» Problem details
All that is needed is the number of lines in the records that contain the word "Optional", stated without anything else.

» Provided material
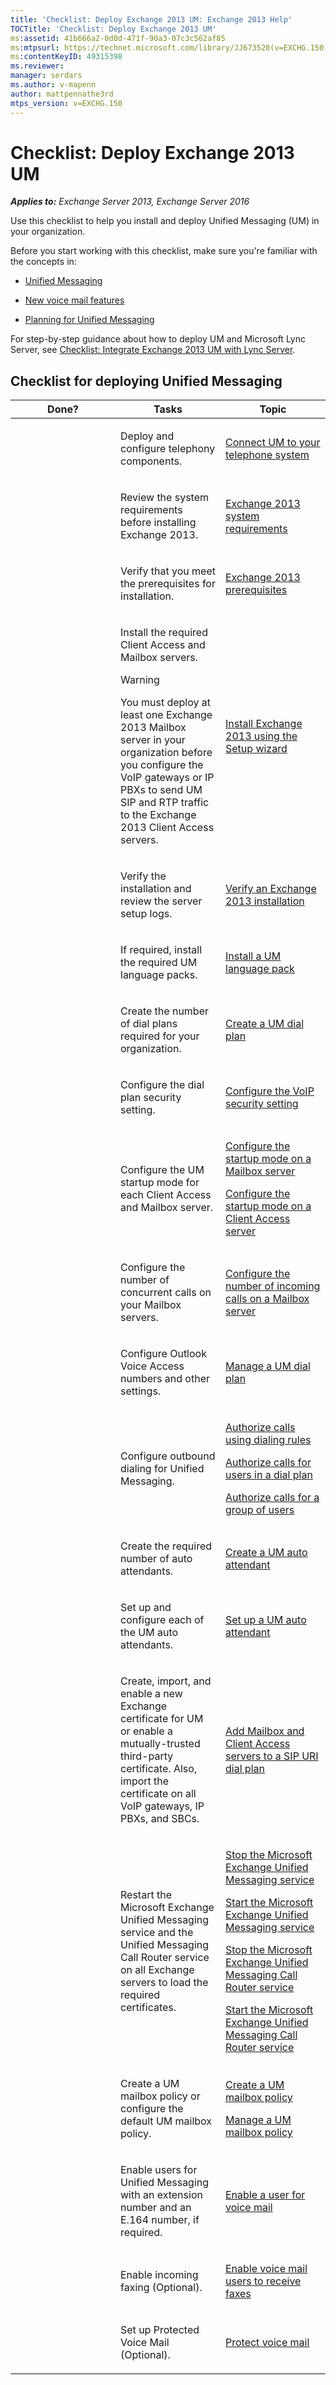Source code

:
 ```yaml
---
title: 'Checklist: Deploy Exchange 2013 UM: Exchange 2013 Help'
TOCTitle: 'Checklist: Deploy Exchange 2013 UM'
ms:assetid: 41b666a2-0d0d-471f-90a3-07c3c562af85
ms:mtpsurl: https://technet.microsoft.com/library/JJ673520(v=EXCHG.150)
ms:contentKeyID: 49315398
ms.reviewer: 
manager: serdars
ms.author: v-mapenn
author: mattpennathe3rd
mtps_version: v=EXCHG.150
---
```


# Checklist: Deploy Exchange 2013 UM

_**Applies to:** Exchange Server 2013, Exchange Server 2016_

Use this checklist to help you install and deploy Unified Messaging (UM) in your organization.

Before you start working with this checklist, make sure you're familiar with the concepts in:

- [Unified Messaging](unified-messaging-exchange-2013-help.md)

- [New voice mail features](new-voice-mail-features-exchange-2013-help.md)

- [Planning for Unified Messaging](planning-for-unified-messaging-exchange-2013-help.md)

For step-by-step guidance about how to deploy UM and Microsoft Lync Server, see [Checklist: Integrate Exchange 2013 UM with Lync Server](checklist-integrate-exchange-2013-um-with-lync-server-exchange-2013-help.md).

## Checklist for deploying Unified Messaging

<table>
<colgroup>
<col style="width: 33%" />
<col style="width: 33%" />
<col style="width: 33%" />
</colgroup>
<thead>
<tr class="header">
<th>Done?</th>
<th>Tasks</th>
<th>Topic</th>
</tr>
</thead>
<tbody>
<tr class="odd">
<td><p></p></td>
<td><p>Deploy and configure telephony components.</p></td>
<td><p><a href="connect-um-to-your-telephone-system-exchange-2013-help.md">Connect UM to your telephone system</a></p></td>
</tr>
<tr class="even">
<td><p> </p></td>
<td><p>Review the system requirements before installing Exchange 2013.</p></td>
<td><p><a href="exchange-2013-system-requirements-exchange-2013-help.md">Exchange 2013 system requirements</a></p></td>
</tr>
<tr class="odd">
<td><p> </p></td>
<td><p>Verify that you meet the prerequisites for installation.</p></td>
<td><p><a href="exchange-2013-prerequisites-exchange-2013-help.md">Exchange 2013 prerequisites</a></p></td>
</tr>
<tr class="even">
<td><p><strong> </strong></p></td>
<td><p>Install the required Client Access and Mailbox servers.</p>

> [!WARNING]
> You must deploy at least one Exchange 2013 Mailbox server in your organization before you configure the VoIP gateways or IP PBXs to send UM SIP and RTP traffic to the Exchange 2013 Client Access servers.

</td>
<td><p><a href="install-exchange-2013-using-the-setup-wizard-exchange-2013-help.md">Install Exchange 2013 using the Setup wizard</a></p></td>
</tr>
<tr class="odd">
<td><p></p></td>
<td><p>Verify the installation and review the server setup logs.</p></td>
<td><p><a href="verify-an-exchange-2013-installation-exchange-2013-help.md">Verify an Exchange 2013 installation</a></p></td>
</tr>
<tr class="even">
<td><p> </p></td>
<td><p>If required, install the required UM language packs.</p></td>
<td><p><a href="install-a-um-language-pack-exchange-2013-help.md">Install a UM language pack</a></p></td>
</tr>
<tr class="odd">
<td><p><strong> </strong></p></td>
<td><p>Create the number of dial plans required for your organization.</p></td>
<td><p><a href="https://docs.microsoft.com/exchange/voice-mail-unified-messaging/connect-voice-mail-system/create-um-dial-plan">Create a UM dial plan</a></p></td>
</tr>
<tr class="even">
<td><p></p></td>
<td><p>Configure the dial plan security setting.</p></td>
<td><p><a href="https://docs.microsoft.com/exchange/voice-mail-unified-messaging/connect-voice-mail-system/configure-voip-security-setting">Configure the VoIP security setting</a></p></td>
</tr>
<tr class="odd">
<td><p> </p></td>
<td><p>Configure the UM startup mode for each Client Access and Mailbox server.</p></td>
<td><p><a href="configure-the-startup-mode-on-a-mailbox-server-exchange-2013-help.md">Configure the startup mode on a Mailbox server</a></p>
<p><a href="configure-the-startup-mode-on-a-client-access-server-exchange-2013-help.md">Configure the startup mode on a Client Access server</a></p></td>
</tr>
<tr class="even">
<td><p></p></td>
<td><p>Configure the number of concurrent calls on your Mailbox servers.</p></td>
<td><p><a href="configure-the-number-of-incoming-calls-on-a-mailbox-server-exchange-2013-help.md">Configure the number of incoming calls on a Mailbox server</a></p></td>
</tr>
<tr class="odd">
<td><p></p></td>
<td><p>Configure Outlook Voice Access numbers and other settings.</p></td>
<td><p><a href="https://docs.microsoft.com/exchange/voice-mail-unified-messaging/connect-voice-mail-system/manage-um-dial-plan">Manage a UM dial plan</a></p></td>
</tr>
<tr class="even">
<td><p></p></td>
<td><p>Configure outbound dialing for Unified Messaging.</p></td>
<td><p><a href="https://docs.microsoft.com/exchange/voice-mail-unified-messaging/set-up-client-voice-mail-features/authorize-calls-using-dialing-rules">Authorize calls using dialing rules</a></p>
<p><a href="https://docs.microsoft.com/exchange/voice-mail-unified-messaging/set-up-client-voice-mail-features/authorize-calls-for-users-in-a-dial-plan">Authorize calls for users in a dial plan</a></p>
<p><a href="https://docs.microsoft.com/exchange/voice-mail-unified-messaging/set-up-client-voice-mail-features/authorize-calls-for-a-group-of-users">Authorize calls for a group of users</a></p></td>
</tr>
<tr class="odd">
<td><p></p></td>
<td><p>Create the required number of auto attendants.</p></td>
<td><p><a href="https://docs.microsoft.com/exchange/voice-mail-unified-messaging/automatically-answer-and-route-calls/create-a-um-auto-attendant">Create a UM auto attendant</a></p></td>
</tr>
<tr class="even">
<td><p></p></td>
<td><p>Set up and configure each of the UM auto attendants.</p></td>
<td><p><a href="https://docs.microsoft.com/exchange/voice-mail-unified-messaging/automatically-answer-and-route-calls/set-up-um-auto-attendant">Set up a UM auto attendant</a></p></td>
</tr>
<tr class="odd">
<td><p><strong> </strong></p></td>
<td><p>Create, import, and enable a new Exchange certificate for UM or enable a mutually-trusted third-party certificate. Also, import the certificate on all VoIP gateways, IP PBXs, and SBCs.</p></td>
<td><p><a href="add-mailbox-and-client-access-servers-to-a-sip-uri-dial-plan-exchange-2013-help.md">Add Mailbox and Client Access servers to a SIP URI dial plan</a></p></td>
</tr>
<tr class="even">
<td><p> </p></td>
<td><p>Restart the Microsoft Exchange Unified Messaging service and the Unified Messaging Call Router service on all Exchange servers to load the required certificates.</p></td>
<td><p><a href="stop-the-microsoft-exchange-unified-messaging-service-exchange-2013-help.md">Stop the Microsoft Exchange Unified Messaging service</a></p>
<p><a href="start-the-microsoft-exchange-unified-messaging-service-exchange-2013-help.md">Start the Microsoft Exchange Unified Messaging service</a></p>
<p><a href="stop-the-microsoft-exchange-unified-messaging-call-router-service-exchange-2013-help.md">Stop the Microsoft Exchange Unified Messaging Call Router service</a></p>
<p><a href="start-the-microsoft-exchange-unified-messaging-call-router-service-exchange-2013-help.md">Start the Microsoft Exchange Unified Messaging Call Router service</a></p></td>
</tr>
<tr class="odd">
<td><p><strong> </strong></p></td>
<td><p>Create a UM mailbox policy or configure the default UM mailbox policy.</p></td>
<td><p><a href="https://docs.microsoft.com/exchange/voice-mail-unified-messaging/set-up-voice-mail/create-um-mailbox-policy">Create a UM mailbox policy</a></p>
<p><a href="https://docs.microsoft.com/exchange/voice-mail-unified-messaging/set-up-voice-mail/manage-um-mailbox-policy">Manage a UM mailbox policy</a></p></td>
</tr>
<tr class="even">
<td><p> </p></td>
<td><p>Enable users for Unified Messaging with an extension number and an E.164 number, if required.</p></td>
<td><p><a href="https://docs.microsoft.com/exchange/voice-mail-unified-messaging/set-up-voice-mail/enable-a-user-for-voice-mail">Enable a user for voice mail</a></p></td>
</tr>
<tr class="odd">
<td><p></p></td>
<td><p>Enable incoming faxing (Optional).</p></td>
<td><p><a href="enable-voice-mail-users-to-receive-faxes-exchange-2013-help.md">Enable voice mail users to receive faxes</a></p></td>
</tr>
<tr class="even">
<td><p></p></td>
<td><p>Set up Protected Voice Mail (Optional).</p></td>
<td><p><a href="protect-voice-mail-exchange-2013-help.md">Protect voice mail</a></p></td>
</tr>
</tbody>
</table>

» Written solution
2